Segment Open
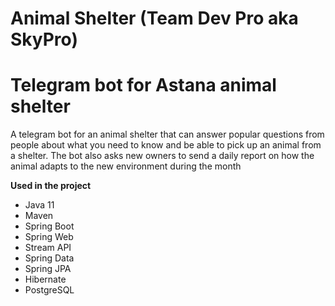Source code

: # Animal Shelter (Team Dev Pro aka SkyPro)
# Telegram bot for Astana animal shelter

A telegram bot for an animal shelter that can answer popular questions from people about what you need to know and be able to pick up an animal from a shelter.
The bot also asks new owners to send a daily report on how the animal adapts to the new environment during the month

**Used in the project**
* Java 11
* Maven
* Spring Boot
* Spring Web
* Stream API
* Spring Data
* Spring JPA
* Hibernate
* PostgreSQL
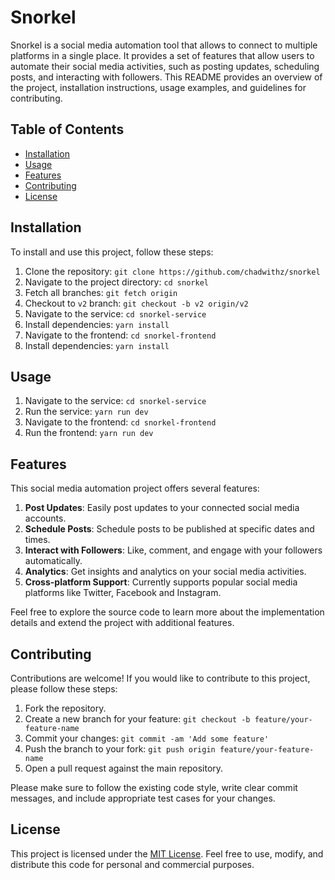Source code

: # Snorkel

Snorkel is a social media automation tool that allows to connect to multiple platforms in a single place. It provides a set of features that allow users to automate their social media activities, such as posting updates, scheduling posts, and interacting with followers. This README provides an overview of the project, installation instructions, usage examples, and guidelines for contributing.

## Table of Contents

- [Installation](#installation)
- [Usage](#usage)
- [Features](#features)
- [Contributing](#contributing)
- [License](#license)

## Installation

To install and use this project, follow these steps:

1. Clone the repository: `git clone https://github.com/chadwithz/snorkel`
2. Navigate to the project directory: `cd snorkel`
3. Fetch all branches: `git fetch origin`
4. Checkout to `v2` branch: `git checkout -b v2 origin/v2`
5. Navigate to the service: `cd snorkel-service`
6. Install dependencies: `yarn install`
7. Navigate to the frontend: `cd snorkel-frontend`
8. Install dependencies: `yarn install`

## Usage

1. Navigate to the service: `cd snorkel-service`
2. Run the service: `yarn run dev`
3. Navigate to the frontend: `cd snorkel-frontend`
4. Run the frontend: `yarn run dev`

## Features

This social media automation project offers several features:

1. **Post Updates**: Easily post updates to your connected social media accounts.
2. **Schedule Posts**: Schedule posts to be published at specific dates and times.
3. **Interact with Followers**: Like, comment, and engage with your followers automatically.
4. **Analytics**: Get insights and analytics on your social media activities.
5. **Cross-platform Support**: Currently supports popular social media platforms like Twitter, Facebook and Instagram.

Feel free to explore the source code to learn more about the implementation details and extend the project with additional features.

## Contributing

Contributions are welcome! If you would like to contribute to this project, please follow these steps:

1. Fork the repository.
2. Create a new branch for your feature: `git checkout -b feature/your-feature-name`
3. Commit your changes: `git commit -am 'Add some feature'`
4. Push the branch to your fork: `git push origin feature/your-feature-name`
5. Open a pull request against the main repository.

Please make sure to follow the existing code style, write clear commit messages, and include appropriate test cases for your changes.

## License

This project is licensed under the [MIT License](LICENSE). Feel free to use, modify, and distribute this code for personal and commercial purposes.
Segment Closed
WHAT IS EXPECTED:
State the number of lines in the data above containing the string "updates" and nothing more.

ANSWER AREA:
2